■ Directions ■
Restate each entry below without changing a word.

>>>>>

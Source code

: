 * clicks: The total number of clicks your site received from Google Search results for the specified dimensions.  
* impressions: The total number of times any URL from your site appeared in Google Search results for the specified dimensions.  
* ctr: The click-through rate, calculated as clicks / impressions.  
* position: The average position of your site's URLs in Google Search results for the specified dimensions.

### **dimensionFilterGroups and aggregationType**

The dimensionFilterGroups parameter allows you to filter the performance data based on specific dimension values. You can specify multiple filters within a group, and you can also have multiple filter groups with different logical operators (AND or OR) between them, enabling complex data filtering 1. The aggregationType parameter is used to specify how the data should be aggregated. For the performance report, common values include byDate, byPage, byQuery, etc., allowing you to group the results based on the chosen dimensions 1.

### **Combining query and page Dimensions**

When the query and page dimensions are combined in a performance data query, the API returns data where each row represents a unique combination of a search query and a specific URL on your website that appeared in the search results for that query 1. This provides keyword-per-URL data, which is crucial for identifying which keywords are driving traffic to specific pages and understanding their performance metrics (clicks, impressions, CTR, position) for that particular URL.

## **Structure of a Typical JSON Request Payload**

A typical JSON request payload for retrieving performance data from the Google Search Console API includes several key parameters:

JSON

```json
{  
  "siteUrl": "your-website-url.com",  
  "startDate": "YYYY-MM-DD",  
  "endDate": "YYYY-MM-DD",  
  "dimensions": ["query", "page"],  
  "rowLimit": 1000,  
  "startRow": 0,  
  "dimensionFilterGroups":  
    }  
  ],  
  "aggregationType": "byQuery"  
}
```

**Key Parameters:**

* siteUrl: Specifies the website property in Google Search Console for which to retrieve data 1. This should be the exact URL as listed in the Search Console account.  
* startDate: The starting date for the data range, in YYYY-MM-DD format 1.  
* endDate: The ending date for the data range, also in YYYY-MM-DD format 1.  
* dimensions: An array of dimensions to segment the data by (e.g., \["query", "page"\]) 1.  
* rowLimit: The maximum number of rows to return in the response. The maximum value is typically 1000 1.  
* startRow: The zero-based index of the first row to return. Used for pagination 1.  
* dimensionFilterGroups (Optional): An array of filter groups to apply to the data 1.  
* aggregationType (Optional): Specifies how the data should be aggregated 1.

<<<<<

■ Problem solution ■
Source code

: * clicks: The total number of clicks your site received from Google Search results for the specified dimensions.  
* impressions: The total number of times any URL from your site appeared in Google Search results for the specified dimensions.  
* ctr: The click-through rate, calculated as clicks / impressions.  
* position: The average position of your site's URLs in Google Search results for the specified dimensions.

### **dimensionFilterGroups and aggregationType**

The dimensionFilterGroups parameter allows you to filter the performance data based on specific dimension values. You can specify multiple filters within a group, and you can also have multiple filter groups with different logical operators (AND or OR) between them, enabling complex data filtering 1. The aggregationType parameter is used to specify how the data should be aggregated. For the performance report, common values include byDate, byPage, byQuery, etc., allowing you to group the results based on the chosen dimensions 1.

### **Combining query and page Dimensions**

When the query and page dimensions are combined in a performance data query, the API returns data where each row represents a unique combination of a search query and a specific URL on your website that appeared in the search results for that query 1. This provides keyword-per-URL data, which is crucial for identifying which keywords are driving traffic to specific pages and understanding their performance metrics (clicks, impressions, CTR, position) for that particular URL.

## **Structure of a Typical JSON Request Payload**

A typical JSON request payload for retrieving performance data from the Google Search Console API includes several key parameters:

JSON

```json
{  
  "siteUrl": "your-website-url.com",  
  "startDate": "YYYY-MM-DD",  
  "endDate": "YYYY-MM-DD",  
  "dimensions": ["query", "page"],  
  "rowLimit": 1000,  
  "startRow": 0,  
  "dimensionFilterGroups":  
    }  
  ],  
  "aggregationType": "byQuery"  
}
```

**Key Parameters:**

* siteUrl: Specifies the website property in Google Search Console for which to retrieve data 1. This should be the exact URL as listed in the Search Console account.  
* startDate: The starting date for the data range, in YYYY-MM-DD format 1.  
* endDate: The ending date for the data range, also in YYYY-MM-DD format 1.  
* dimensions: An array of dimensions to segment the data by (e.g., \["query", "page"\]) 1.  
* rowLimit: The maximum number of rows to return in the response. The maximum value is typically 1000 1.  
* startRow: The zero-based index of the first row to return. Used for pagination 1.  
* dimensionFilterGroups (Optional): An array of filter groups to apply to the data 1.  
* aggregationType (Optional): Specifies how the data should be aggregated 1.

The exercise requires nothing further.